Google this week took additional steps to let users crowdsource its Google Maps application, allowing U.S. users to point out gaps in the search engine giant's Google Maps coverage.
Now, when users search and scan map results, they will see a "report a problem" link on the bottom right of a the map, or by right-clicking on the map itself.
For example, if a new highway ramp opens up, or construction is being done on a particular highway, users can alert Google to those changes, helping the company keep its Maps results accurate, current, and therefore, more relevant. See a video demo of this feature in action here.
Andrew Lookingbill, Google software engineer, said Google will sift through users' submissions of this data, corroborate it with other users, sources and imagery, and make changes where they make sense. Google hopes to resolve each edit within a month and will keep users apprised of its editing process if they so choose.
This isn't the first time Google has enlisted the wisdom of crowds for Google Maps. In August, Google rolled out live reporting of traffic conditions on back roads for some cities.
When people who have enabled Google Maps with My Location on their smartphones use Google's traffic map tool, their phones sends anonymous bits of data back to Google describing how fast they're moving. Google compares travelers' speed across thousands of phones moving around a city at any given time, and send it back to users in the Google Maps traffic layers.
Google isn't just appealing to consumers for help mapping the United States on the Web. The company this week created a new base map dataset leveraging geospatial datasets from the USDA Forest Service and the US Geological Survey to boost parks and water bodies. There are also more maps of college campuses, and more maps of trails and paths for cyclists.
Google Maps' Street View, which provides providing 360?? horizontal and 290?? vertical street-level views of city streets, also got a shot in the arm this week by rolling out to cover Canada and the Czech Republic and offering new high-resolution imagery across the U.S., and several special destinations in Japan through the Street View Partner Program.

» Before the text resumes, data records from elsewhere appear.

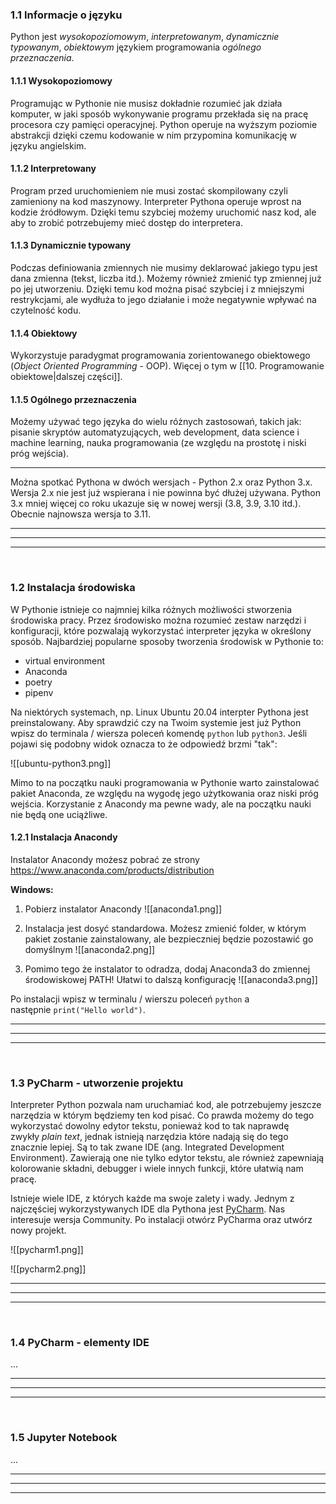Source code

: ### 1.1 Informacje o języku
Python jest *wysokopoziomowym*, *interpretowanym*, *dynamicznie typowanym*, *obiektowym* językiem programowania *ogólnego przeznaczenia*.

#### 1.1.1 Wysokopoziomowy
Programując w Pythonie nie musisz dokładnie rozumieć jak działa komputer, w jaki sposób wykonywanie programu przekłada się na pracę procesora czy pamięci operacyjnej. Python operuje na wyższym poziomie abstrakcji dzięki czemu kodowanie w nim przypomina komunikację w języku angielskim.


#### 1.1.2 Interpretowany
Program przed uruchomieniem nie musi zostać skompilowany czyli zamieniony na kod maszynowy. Interpreter Pythona operuje wprost na kodzie źródłowym. Dzięki temu szybciej możemy uruchomić nasz kod, ale aby to zrobić potrzebujemy mieć dostęp do interpretera.



#### 1.1.3 Dynamicznie typowany
Podczas definiowania zmiennych nie musimy deklarować jakiego typu jest dana zmienna (tekst, liczba itd.). Możemy również zmienić typ zmiennej już po jej utworzeniu. Dzięki temu kod można pisać szybciej i z mniejszymi restrykcjami, ale wydłuża to jego działanie i może negatywnie wpływać na czytelność kodu.


#### 1.1.4 Obiektowy
Wykorzystuje paradygmat programowania zorientowanego obiektowego (*Object Oriented Programming* - OOP). Więcej o tym w [[10. Programowanie obiektowe|dalszej części]].


#### 1.1.5 Ogólnego przeznaczenia
Możemy używać tego języka do wielu różnych zastosowań, takich jak: pisanie skryptów automatyzujących, web development, data science i machine learning, nauka programowania (ze względu na prostotę i niski próg wejścia).

---
Można spotkać Pythona w dwóch wersjach - Python 2.x oraz Python 3.x. Wersja 2.x nie jest już wspierana i nie powinna być dłużej używana. Python 3.x mniej więcej co roku ukazuje się w nowej wersji (3.8, 3.9, 3.10 itd.). Obecnie najnowsza wersja to 3.11.



---
---
---
&nbsp;
### 1.2 Instalacja środowiska
W Pythonie istnieje co najmniej kilka różnych możliwości stworzenia środowiska pracy. Przez środowisko można rozumieć zestaw narzędzi i konfiguracji, które pozwalają wykorzystać interpreter języka w określony sposób. Najbardziej popularne sposoby tworzenia środowisk w Pythonie to:
- virtual environment
- Anaconda
- poetry
- pipenv

Na niektórych systemach, np. Linux Ubuntu 20.04 interpter Pythona jest preinstalowany. Aby sprawdzić czy na Twoim systemie jest już Python wpisz do terminala / wiersza poleceń komendę `python` lub `python3`. Jeśli pojawi się podobny widok oznacza to że odpowiedź brzmi "tak": 

![[ubuntu-python3.png]]

Mimo to na początku nauki programowania w Pythonie warto zainstalować pakiet Anaconda, ze względu na wygodę jego użytkowania oraz niski próg wejścia. Korzystanie z Anacondy ma pewne wady, ale na początku nauki nie będą one uciążliwe.


#### 1.2.1 Instalacja Anacondy

Instalator Anacondy możesz pobrać ze strony https://www.anaconda.com/products/distribution

**Windows:**
1. Pobierz instalator Anacondy
![[anaconda1.png]]

2. Instalacja jest dosyć standardowa. Możesz zmienić folder, w którym pakiet zostanie zainstalowany, ale bezpieczniej będzie pozostawić go domyślnym
![[anaconda2.png]]

3. Pomimo tego że instalator to odradza, dodaj Anaconda3 do zmiennej środowiskowej PATH! Ułatwi to dalszą konfigurację
![[anaconda3.png]]

Po instalacji wpisz w terminalu / wierszu poleceń `python` a następnie `print("Hello world")`.



---
---
---
&nbsp;
### 1.3 PyCharm - utworzenie projektu
Interpreter Python pozwala nam uruchamiać kod, ale potrzebujemy jeszcze narzędzia w którym będziemy ten kod pisać. Co prawda możemy do tego wykorzystać dowolny edytor tekstu, ponieważ kod to tak naprawdę zwykły _plain text_, jednak istnieją narzędzia które nadają się do tego znacznie lepiej. Są to tak zwane IDE (ang. Integrated Development Environment). Zawierają one nie tylko edytor tekstu, ale również zapewniają kolorowanie składni, debugger i wiele innych funkcji, które ułatwią nam pracę.

Istnieje wiele IDE, z których każde ma swoje zalety i wady. Jednym z najczęściej wykorzystywanych IDE dla Pythona jest [PyCharm](https://www.jetbrains.com/pycharm/download). Nas interesuje wersja Community. Po instalacji otwórz PyCharma oraz utwórz nowy projekt.

![[pycharm1.png]]

![[pycharm2.png]]


---
---
---
&nbsp;
### 1.4 PyCharm - elementy IDE
...

---
---
---
&nbsp;
### 1.5 Jupyter Notebook
...

---
---
---
&nbsp;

Street View, which is now available in 14 countries, is also being rigorously amended by Google to meet citizens' privacy rights. In August, Google created a Street View tutorial to explain how it works to users, and how to go about getting an image removed..

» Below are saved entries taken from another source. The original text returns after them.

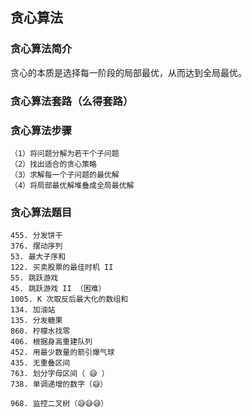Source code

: ## 贪心算法

### 贪心算法简介

贪心的本质是选择每一阶段的局部最优，从而达到全局最优。

### 贪心算法套路（么得套路）

### 贪心算法步骤

    （1）将问题分解为若干个子问题
    （2）找出适合的贪心策略
    （3）求解每一个子问题的最优解
    （4）将局部最优解堆叠成全局最优解

### 贪心算法题目

    455. 分发饼干
    376. 摆动序列
    53. 最大子序和
    122. 买卖股票的最佳时机 II
    55. 跳跃游戏
    45. 跳跃游戏 II （困难）
    1005. K 次取反后最大化的数组和
    134. 加油站
    135. 分发糖果
    860. 柠檬水找零
    406. 根据身高重建队列
    452. 用最少数量的箭引爆气球
    435. 无重叠区间
    763. 划分字母区间（ 😅 ）
    738. 单调递增的数字（😅）

    968. 监控二叉树（😅😅😅）

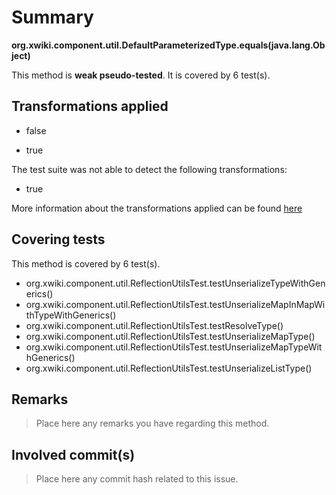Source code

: # Summary
**org.xwiki.component.util.DefaultParameterizedType.equals(java.lang.Object)**

This method is **weak pseudo-tested**.
It is covered by 6 test(s). 


## Transformations applied

- false

- true


The test suite was not able to detect the following transformations:
 * true 


More information about the transformations applied can be found [here](https://github.com/STAMP-project/pitest-descartes)

## Covering tests
This method is covered by 6 test(s).
* org.xwiki.component.util.ReflectionUtilsTest.testUnserializeTypeWithGenerics()
* org.xwiki.component.util.ReflectionUtilsTest.testUnserializeMapInMapWithTypeWithGenerics()
* org.xwiki.component.util.ReflectionUtilsTest.testResolveType()
* org.xwiki.component.util.ReflectionUtilsTest.testUnserializeMapType()
* org.xwiki.component.util.ReflectionUtilsTest.testUnserializeMapTypeWithGenerics()
* org.xwiki.component.util.ReflectionUtilsTest.testUnserializeListType()


## Remarks
> Place here any remarks you have regarding this method.

## Involved commit(s)

> Place here any commit hash related to this issue.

Earlier this week, Google moved to address concerns about Street View from the European Union, which in June asked Google to give advance notice to the public before collecting images and to jettison un-blurred images used to create Street View.

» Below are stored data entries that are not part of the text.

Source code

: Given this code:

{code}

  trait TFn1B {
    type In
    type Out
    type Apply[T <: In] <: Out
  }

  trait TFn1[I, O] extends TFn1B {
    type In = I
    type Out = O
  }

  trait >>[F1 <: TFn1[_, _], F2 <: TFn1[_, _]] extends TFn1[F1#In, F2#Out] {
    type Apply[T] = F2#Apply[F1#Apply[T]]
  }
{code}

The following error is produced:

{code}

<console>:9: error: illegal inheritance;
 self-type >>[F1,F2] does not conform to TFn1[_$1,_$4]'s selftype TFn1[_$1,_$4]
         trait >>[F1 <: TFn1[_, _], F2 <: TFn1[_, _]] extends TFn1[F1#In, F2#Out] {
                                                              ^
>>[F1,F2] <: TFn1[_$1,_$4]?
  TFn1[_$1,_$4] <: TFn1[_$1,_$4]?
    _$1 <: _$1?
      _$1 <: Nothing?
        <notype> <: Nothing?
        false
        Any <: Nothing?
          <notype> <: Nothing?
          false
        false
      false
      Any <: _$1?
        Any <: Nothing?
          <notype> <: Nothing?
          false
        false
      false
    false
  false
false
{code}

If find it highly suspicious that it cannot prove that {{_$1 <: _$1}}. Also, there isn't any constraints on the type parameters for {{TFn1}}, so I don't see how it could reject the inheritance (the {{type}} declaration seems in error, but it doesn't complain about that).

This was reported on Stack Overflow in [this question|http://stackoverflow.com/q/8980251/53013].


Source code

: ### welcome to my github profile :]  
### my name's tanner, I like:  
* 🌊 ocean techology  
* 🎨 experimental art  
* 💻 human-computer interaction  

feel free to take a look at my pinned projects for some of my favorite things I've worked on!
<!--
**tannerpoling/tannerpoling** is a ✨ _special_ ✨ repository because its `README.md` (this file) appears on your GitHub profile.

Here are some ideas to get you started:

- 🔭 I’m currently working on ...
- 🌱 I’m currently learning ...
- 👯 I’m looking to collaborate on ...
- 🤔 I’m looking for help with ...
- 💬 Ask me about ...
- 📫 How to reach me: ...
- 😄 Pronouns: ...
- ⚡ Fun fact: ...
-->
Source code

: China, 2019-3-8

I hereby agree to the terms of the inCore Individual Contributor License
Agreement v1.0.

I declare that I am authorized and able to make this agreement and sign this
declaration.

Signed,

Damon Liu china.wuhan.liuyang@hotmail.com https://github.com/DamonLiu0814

Google, which blurs faces and license plates before publishing them on Street View, agreed to permanently blur images on its internal database within one year of their publication on Street View. This means that Google will only keep the blurred version.
"We think one year strikes a reasonable balance between protecting people's privacy and our ability to reduce mistakes in blurring, as well as use the data we have collected to build better maps products," wrote Peter Fleischer, Google's global privacy counsel.